Data items:
#####
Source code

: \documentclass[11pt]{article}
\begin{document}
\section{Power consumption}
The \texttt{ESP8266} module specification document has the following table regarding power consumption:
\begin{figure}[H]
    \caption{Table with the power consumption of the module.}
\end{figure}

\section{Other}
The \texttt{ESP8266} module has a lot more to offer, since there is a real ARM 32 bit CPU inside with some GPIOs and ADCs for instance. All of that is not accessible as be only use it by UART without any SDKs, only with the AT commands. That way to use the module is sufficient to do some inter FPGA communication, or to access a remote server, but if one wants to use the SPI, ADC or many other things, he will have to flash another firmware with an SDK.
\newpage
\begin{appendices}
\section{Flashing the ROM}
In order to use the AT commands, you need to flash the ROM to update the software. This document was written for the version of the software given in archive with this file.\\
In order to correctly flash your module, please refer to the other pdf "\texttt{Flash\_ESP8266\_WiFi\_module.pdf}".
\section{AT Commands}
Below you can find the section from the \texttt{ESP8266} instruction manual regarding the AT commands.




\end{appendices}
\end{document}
#####
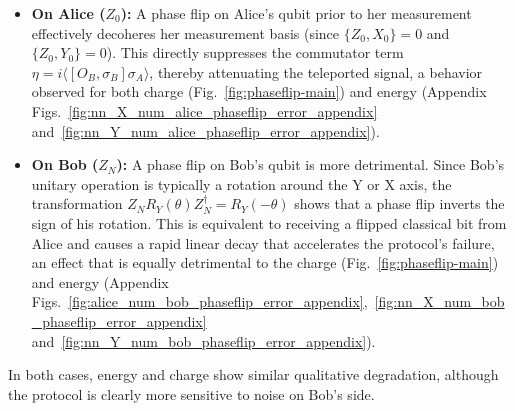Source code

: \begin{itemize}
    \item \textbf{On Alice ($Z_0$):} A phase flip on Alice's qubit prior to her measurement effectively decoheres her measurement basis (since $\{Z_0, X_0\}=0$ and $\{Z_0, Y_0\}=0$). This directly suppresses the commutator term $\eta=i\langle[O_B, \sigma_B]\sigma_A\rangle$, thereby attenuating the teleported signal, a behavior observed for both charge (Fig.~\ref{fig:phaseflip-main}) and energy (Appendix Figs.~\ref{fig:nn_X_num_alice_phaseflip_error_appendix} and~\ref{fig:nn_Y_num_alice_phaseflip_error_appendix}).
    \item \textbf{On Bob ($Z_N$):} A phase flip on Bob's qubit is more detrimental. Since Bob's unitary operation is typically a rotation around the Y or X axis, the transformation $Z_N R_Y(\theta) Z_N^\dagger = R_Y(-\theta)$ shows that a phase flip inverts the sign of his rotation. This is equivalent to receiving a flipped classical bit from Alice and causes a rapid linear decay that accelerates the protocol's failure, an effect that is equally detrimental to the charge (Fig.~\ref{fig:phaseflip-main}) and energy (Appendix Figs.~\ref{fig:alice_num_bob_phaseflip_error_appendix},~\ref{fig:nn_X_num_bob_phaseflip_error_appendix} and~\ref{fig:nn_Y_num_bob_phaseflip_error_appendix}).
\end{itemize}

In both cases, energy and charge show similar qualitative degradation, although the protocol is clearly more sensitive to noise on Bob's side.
#####
## WHAT YOU NEED TO DO
The answer must consist of every line in the records above that contains the word "both".

## EXERCISE SOLUTION
    \item \textbf{On Alice ($Z_0$):} A phase flip on Alice's qubit prior to her measurement effectively decoheres her measurement basis (since $\{Z_0, X_0\}=0$ and $\{Z_0, Y_0\}=0$). This directly suppresses the commutator term $\eta=i\langle[O_B, \sigma_B]\sigma_A\rangle$, thereby attenuating the teleported signal, a behavior observed for both charge (Fig.~\ref{fig:phaseflip-main}) and energy (Appendix Figs.~\ref{fig:nn_X_num_alice_phaseflip_error_appendix} and~\ref{fig:nn_Y_num_alice_phaseflip_error_appendix}).
In both cases, energy and charge show similar qualitative degradation, although the protocol is clearly more sensitive to noise on Bob's side.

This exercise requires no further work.